London, UK, 25 June 2014 | AAP

Lleyton Hewitt’s 16th straight Wimbledon campaign has opened with a hard-fought four-set win over Poland’s Michal Przysiezny.

Losing a marathon second-set tiebreak was the only blemish for the veteran Australian in a 6-2 6-7(14) 6-1 6-4 victory on Tuesday.

The 2002 champion set up a second-round showdown against another Pole in 15th seed Jerzy Janowicz.

“Obviously (I’ll need to) weather the storm out there. We all saw the last couple of years here he’s played extremely well,” Hewitt said.

“He’s going to be up and down, though, so I got to go out there, play my game, keep a good level the whole time, especially be able to sort of keep that level for four or five sets, not let it drop off.
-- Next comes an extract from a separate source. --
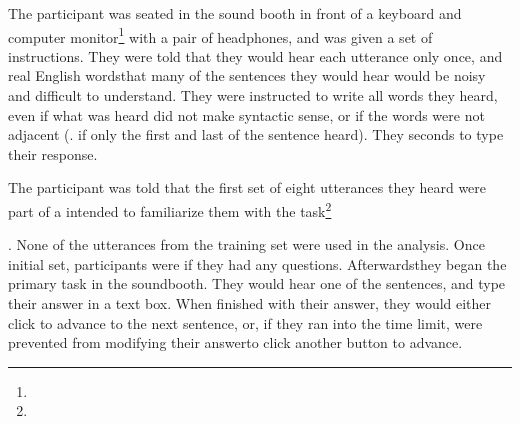 The participant was seated in the sound booth in front of a keyboard and computer monitor\DIFaddbegin \footnote{} \DIFaddend with a pair of headphones, and was given a set of instructions. They were told that they would hear each utterance only once, and \DIFdelbegin {}\DIFdelend \DIFaddbegin {}\DIFaddend real English words\DIFdelbegin {}\DIFdelend \DIFaddbegin {}\DIFaddend that many of the sentences they would hear would be noisy and difficult to understand. They were instructed to write all words they heard, even if what was heard did not make syntactic sense, or if the words were not adjacent (\DIFdelbegin {}\DIFdelend \DIFaddbegin {}\DIFaddend . if only the first and last \DIFdelbegin {}\DIFdelend \DIFaddbegin {}\DIFaddend of the sentence \DIFdelbegin {}\DIFdelend \DIFaddbegin {}\DIFaddend heard). They \DIFdelbegin {}\DIFdelend \DIFaddbegin {} seconds to type their response\DIFdelbegin {}\DIFdelend \DIFaddbegin {}\DIFaddend .

The participant was told that the first set of eight utterances they heard were part of a \DIFdelbegin {}\DIFdelend \DIFaddbegin {}\DIFaddend intended to familiarize them with the task\DIFdelbegin \footnote{}%
\addtocounter{footnote}{-1}%
\DIFdelend \DIFaddbegin {}\DIFaddend .  None of the utterances from the training set were used in the analysis.  Once \DIFdelbegin {}\DIFdelend \DIFaddbegin {}\DIFaddend initial set, participants were \DIFdelbegin {}\DIFdelend \DIFaddbegin {}\DIFaddend if they had any questions.  Afterwards\DIFaddbegin \DIFadd{, }\DIFaddend they began the primary task in the soundbooth.  They would hear one of the sentences, and type their answer in a text box.  When finished with their answer, they would either click to advance to the next sentence, or, if they ran into the time limit, \DIFaddbegin {}\DIFaddend were prevented from modifying their answer\DIFdelbegin {}\DIFdelend \DIFaddbegin {}\DIFaddend to click another button to advance\DIFdelbegin {}\DIFdelend \DIFaddbegin {}\DIFaddend .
When I get those opportunities, I’ve got to take them.

“But it’s going to be a tough match.”

World No.48 Hewitt became the seventh Australian through to the second round, making it the nation’s best start at Wimbledon in 15 years.

> Aussie Wimbledon best since 1999

The 33-year-old made a superb start against 120th-ranked Przysiezny, racing to a 4-0 lead and wrapping up the first set in just 27 minutes.

Hewitt fought back from a 3-0 deficit in the second, only to lose an epic tiebreak battle.

The Australian failed to convert seven set points before double faulting to hand Przysiezny the set at his fourth opportunity.

Hewitt channelled his frustration in the third set, which was one-way traffic Hewitt’s way.

The Australian broke twice in the fourth set to secure victory in three hours and two minutes.

“This is what I still play for,” Hewitt said.

“You do all the hard work to come back and play in places like this. You don’t get sick of coming out here and playing at Wimbledon.”

Hewitt will need to string back-to-back wins together for the first time since claiming the ATP title in Brisbane in January if he is to reach the third round.

He joins Bernard Tomic, Marinko Matosevic, Nick Kyrgios, Luke Saville, Casey Dellacqua and Jarmila Gajdosova as a first-round winner, ensuring the nation’s largest second-round presence since 10 Australians reached round two in 1999.